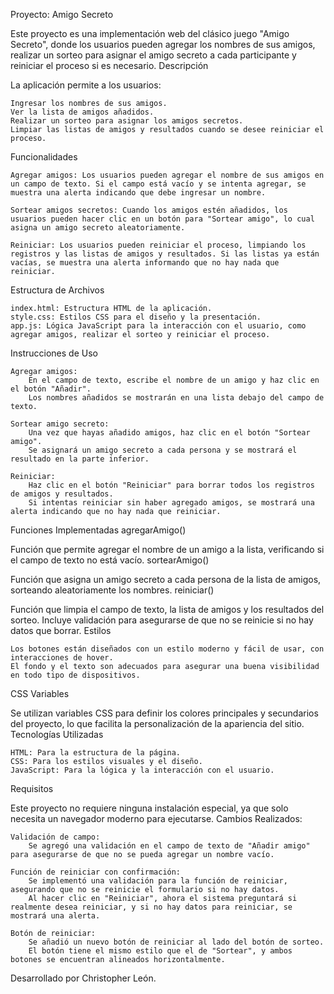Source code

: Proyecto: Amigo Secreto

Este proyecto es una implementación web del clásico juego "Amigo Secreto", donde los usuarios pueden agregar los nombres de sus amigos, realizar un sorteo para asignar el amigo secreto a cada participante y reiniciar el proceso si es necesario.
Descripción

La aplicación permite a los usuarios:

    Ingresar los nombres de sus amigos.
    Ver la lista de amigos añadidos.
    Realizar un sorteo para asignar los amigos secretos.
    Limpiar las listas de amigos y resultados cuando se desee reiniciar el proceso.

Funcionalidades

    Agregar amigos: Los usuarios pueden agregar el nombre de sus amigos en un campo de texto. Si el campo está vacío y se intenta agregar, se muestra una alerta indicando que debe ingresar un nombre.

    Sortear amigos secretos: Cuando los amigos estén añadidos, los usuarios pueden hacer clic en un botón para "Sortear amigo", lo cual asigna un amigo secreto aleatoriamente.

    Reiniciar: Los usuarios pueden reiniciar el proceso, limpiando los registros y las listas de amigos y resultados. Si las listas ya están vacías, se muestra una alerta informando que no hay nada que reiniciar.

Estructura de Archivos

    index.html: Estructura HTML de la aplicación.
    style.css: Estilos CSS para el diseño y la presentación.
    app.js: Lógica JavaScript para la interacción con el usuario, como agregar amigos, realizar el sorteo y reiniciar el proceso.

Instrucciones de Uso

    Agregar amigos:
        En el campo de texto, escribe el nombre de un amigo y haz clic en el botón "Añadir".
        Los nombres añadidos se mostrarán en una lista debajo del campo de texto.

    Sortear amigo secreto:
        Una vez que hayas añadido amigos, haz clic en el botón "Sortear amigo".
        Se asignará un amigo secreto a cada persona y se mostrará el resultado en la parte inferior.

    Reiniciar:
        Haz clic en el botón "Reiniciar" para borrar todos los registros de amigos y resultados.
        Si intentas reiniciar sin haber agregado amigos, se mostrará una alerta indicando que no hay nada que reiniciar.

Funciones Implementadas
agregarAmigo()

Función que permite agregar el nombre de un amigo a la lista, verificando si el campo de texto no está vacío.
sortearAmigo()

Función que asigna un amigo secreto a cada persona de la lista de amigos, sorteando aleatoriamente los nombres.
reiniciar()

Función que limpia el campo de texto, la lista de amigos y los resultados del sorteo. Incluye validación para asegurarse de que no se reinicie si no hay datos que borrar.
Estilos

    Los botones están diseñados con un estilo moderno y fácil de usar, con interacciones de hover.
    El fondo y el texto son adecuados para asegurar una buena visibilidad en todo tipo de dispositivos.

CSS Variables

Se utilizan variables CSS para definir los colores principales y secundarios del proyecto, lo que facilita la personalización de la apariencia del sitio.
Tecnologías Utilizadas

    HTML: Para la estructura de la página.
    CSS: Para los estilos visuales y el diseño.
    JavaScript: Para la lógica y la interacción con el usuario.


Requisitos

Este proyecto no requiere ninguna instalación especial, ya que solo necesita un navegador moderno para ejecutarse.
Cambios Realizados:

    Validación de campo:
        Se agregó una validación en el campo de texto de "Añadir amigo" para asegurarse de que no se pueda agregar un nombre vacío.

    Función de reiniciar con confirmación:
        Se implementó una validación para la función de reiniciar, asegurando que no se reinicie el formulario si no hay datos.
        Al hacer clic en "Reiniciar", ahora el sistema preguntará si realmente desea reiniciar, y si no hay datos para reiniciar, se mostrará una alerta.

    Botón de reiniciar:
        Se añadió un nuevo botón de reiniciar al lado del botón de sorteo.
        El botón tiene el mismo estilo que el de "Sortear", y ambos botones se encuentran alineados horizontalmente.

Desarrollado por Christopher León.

_Task prompt_. From the records above, show each line that contains the word "añadidos".

_Answer for this exercise_.
    Ver la lista de amigos añadidos.
    Sortear amigos secretos: Cuando los amigos estén añadidos, los usuarios pueden hacer clic en un botón para "Sortear amigo", lo cual asigna un amigo secreto aleatoriamente.
        Los nombres añadidos se mostrarán en una lista debajo del campo de texto.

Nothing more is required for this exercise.